Nei panni di Pulcinella, Serena Autieri, ha simboleggiato la Napoli gioiosa e disperata, calma come il mare blu che la bagna, incandescente come il vulcano che la scruta dall’alto ogni giorno severo, pericoloso. Poi la trasformazione, la maschera lascia il posto alla sciantosa. E alla mossa.
Tutto elaborato con ottime intenzioni. E il pubblico, che se n’è accorto, ha applaudito più volte con entusiasmo la Autieri per la sua voce chiara e intonata e per la performance briosa.
Sul palco, vivace e sorprendente grazie alle continue proiezioni che hanno rievocato stralci di storia e di musica, oltre all’ eccentrico ballerino e mimo Alessandro Urso, anche l’orchestra  con Alberto Pizzo al pianoforte, Luca Natale alla chitarra e mandolino, Roberto Giangrande al contrabbasso, Marco Spedaliere ai fiati.
“E’ uno spettacolo che aspettavo da tempo” afferma la cantante, natia di Soccavo, “Tra una rima citata e una lacrima intendo riportare al pubblico quelle radici poetiche e melodiche ottocentesche e quei profumi arabi, saraceni e americani che Napoli ha assorbito col passare degli anni.”
E anche senza grammofono a tromba, abbiamo udito “Palomba ‘e notte” del 1907 di Di Giacomo-Buongiovanni; “Fenesta vascia” di Genoino- Cottrau del 1825; “Santa Lucia luntana” di E.A. Mario del 1919; “Comme facette mammeta” di Gambardella- Capaldo del 1906, e molte altre melodie-capolavori che hanno illuminato il teatro.

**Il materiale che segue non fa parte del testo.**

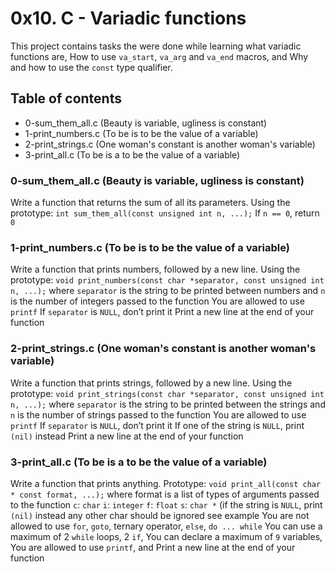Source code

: # 0x10. C - Variadic functions
This project contains tasks the were done while learning what variadic functions are, How to use `va_start`, `va_arg` and `va_end` macros, and Why and how to use the `const` type qualifier.

## Table of contents
* 0-sum_them_all.c (Beauty is variable, ugliness is constant)
* 1-print_numbers.c (To be is to be the value of a variable)
* 2-print_strings.c (One woman's constant is another woman's variable)
* 3-print_all.c (To be is a to be the value of a variable)

### 0-sum_them_all.c (Beauty is variable, ugliness is constant)
Write a function that returns the sum of all its parameters. Using the prototype: `int sum_them_all(const unsigned int n, ...);`
If `n == 0`, return `0`

### 1-print_numbers.c (To be is to be the value of a variable)
Write a function that prints numbers, followed by a new line. Using the prototype: `void print_numbers(const char *separator, const unsigned int n, ...);`
where `separator` is the string to be printed between numbers and `n` is the number of integers passed to the function
You are allowed to use `printf`
If `separator` is `NULL`, don’t print it
Print a new line at the end of your function

### 2-print_strings.c (One woman's constant is another woman's variable)
Write a function that prints strings, followed by a new line. Using the prototype: `void print_strings(const char *separator, const unsigned int n, ...);`
where `separator` is the string to be printed between the strings and `n` is the number of strings passed to the function
You are allowed to use `printf`
If `separator` is `NULL`, don’t print it
If one of the string is `NULL`, print `(nil)` instead
Print a new line at the end of your function

### 3-print_all.c (To be is a to be the value of a variable)
Write a function that prints anything.
Prototype: `void print_all(const char * const format, ...);`
where format is a list of types of arguments passed to the function
`c`: `char`
`i`: `integer`
`f`: `float`
`s`: `char *` (if the string is `NULL`, print `(nil)` instead
any other char should be ignored
see example
You are not allowed to use `for`, `goto`, ternary operator, `else`, `do ... while`
You can use a maximum of 2 `while` loops, 2 `if`, You can declare a maximum of `9` variables, You are allowed to use `printf`, and Print a new line at the end of your function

Per far rivivere le vicende - pure un lasso di esse - del Caffè Chantant o del romanticismo e del pathos che le radici di questa città si portano dietro, non possono bastare un’ora e mezza di suoni e qualche citazione (tanto è durato lo show), non può bastare un blando approfondimento.
Nonostante questo, l’effervescenza della pièce-chantant ha esaltato la platea. E, alla fine, accontentare il pubblico è ciò che conta davvero.
Pensavo, seduta sulla mia comoda poltrona del Diana, mentre assistevo alla performance: “Fa piacere apprendere che ad un certo punto della vita ogni tanto qualcuno ricorda di essere napoletano - nonostante l’ostinato e minuzioso impegno nell’imitare la timbrica vocale del nord, come se l’accento del sud esprimesse vergogna… “Il mio accento si deve sentire!”, cantava con giusta ragione a San Remo uno straordinario ragazzino -  e si accorge della grande potenzialità artistica di questa città così disperatamente colta, così disperatamente fantasma quando non fa comodo.”
Tutto sommato “tra una lacrima e una rima” abbiamo trascorso una serata piacevole.